*WHAT YOU HAVE TO DO*
Report how many lines in the records below hold "této", with no other output.

*GIVEN ENTRIES*
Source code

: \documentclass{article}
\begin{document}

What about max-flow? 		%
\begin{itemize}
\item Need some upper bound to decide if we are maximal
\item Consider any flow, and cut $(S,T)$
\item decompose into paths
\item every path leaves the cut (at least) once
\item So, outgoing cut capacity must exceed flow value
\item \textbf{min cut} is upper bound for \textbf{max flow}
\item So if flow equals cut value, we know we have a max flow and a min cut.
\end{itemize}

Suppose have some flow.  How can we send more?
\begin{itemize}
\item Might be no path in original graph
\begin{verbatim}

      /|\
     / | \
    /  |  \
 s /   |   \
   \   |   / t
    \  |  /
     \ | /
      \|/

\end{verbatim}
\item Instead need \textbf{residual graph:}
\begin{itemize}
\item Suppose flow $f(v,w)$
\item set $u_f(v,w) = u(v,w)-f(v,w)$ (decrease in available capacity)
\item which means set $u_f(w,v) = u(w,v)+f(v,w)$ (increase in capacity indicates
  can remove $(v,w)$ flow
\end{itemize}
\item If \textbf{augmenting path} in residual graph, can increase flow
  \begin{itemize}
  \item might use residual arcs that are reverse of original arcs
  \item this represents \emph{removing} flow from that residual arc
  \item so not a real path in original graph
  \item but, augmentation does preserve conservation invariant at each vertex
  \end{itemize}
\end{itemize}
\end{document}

---

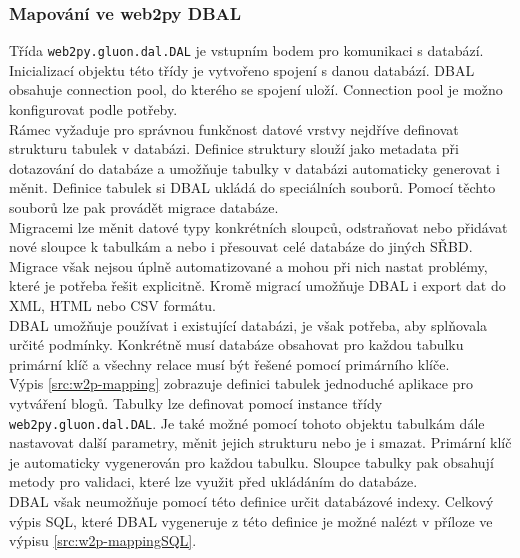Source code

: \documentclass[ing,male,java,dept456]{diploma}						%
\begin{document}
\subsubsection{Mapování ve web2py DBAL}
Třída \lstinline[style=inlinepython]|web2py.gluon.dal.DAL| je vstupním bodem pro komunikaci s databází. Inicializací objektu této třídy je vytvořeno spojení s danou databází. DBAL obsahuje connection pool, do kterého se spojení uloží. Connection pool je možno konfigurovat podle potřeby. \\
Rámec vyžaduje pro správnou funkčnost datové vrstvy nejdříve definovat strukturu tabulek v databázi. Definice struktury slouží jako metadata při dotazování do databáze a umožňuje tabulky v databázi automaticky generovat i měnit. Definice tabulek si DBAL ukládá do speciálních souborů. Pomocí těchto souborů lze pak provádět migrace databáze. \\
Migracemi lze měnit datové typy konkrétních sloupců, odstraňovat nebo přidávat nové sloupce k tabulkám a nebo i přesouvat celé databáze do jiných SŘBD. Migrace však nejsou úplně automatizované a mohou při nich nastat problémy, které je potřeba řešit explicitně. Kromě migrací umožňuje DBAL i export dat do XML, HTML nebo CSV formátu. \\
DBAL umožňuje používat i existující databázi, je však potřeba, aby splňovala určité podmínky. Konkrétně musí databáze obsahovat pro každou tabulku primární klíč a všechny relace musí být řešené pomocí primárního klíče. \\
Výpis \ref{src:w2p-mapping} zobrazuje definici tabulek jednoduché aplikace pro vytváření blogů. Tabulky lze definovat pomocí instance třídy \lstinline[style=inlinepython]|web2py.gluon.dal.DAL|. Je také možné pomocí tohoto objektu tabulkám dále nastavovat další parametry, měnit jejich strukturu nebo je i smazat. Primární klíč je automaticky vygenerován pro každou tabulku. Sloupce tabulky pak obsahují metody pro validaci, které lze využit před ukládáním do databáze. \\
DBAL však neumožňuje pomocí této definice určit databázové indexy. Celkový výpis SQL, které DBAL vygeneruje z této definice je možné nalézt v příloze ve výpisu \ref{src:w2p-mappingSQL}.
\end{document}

---

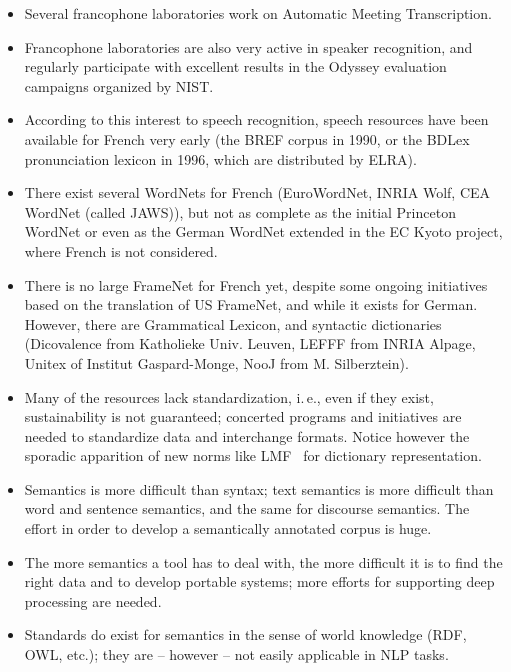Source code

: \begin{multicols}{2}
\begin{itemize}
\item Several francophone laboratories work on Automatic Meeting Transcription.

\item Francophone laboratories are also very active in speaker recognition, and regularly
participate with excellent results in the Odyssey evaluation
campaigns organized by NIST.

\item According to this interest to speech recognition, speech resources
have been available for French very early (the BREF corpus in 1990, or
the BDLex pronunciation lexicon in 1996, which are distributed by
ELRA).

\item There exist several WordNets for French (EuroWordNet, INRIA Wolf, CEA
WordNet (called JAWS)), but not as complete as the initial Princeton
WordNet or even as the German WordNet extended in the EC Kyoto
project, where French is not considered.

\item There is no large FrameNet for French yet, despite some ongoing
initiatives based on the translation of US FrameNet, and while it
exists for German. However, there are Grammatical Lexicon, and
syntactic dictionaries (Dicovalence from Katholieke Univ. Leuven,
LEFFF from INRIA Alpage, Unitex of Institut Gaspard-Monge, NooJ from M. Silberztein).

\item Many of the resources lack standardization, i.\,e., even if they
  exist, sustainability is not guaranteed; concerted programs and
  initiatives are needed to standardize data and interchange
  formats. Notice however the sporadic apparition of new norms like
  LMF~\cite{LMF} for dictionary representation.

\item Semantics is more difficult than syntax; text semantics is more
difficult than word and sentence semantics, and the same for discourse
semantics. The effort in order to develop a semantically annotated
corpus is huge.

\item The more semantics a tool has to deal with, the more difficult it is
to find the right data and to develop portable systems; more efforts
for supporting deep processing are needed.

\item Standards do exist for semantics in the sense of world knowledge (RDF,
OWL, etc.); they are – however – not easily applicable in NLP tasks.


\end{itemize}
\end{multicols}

*SOLUTION BELOW*
2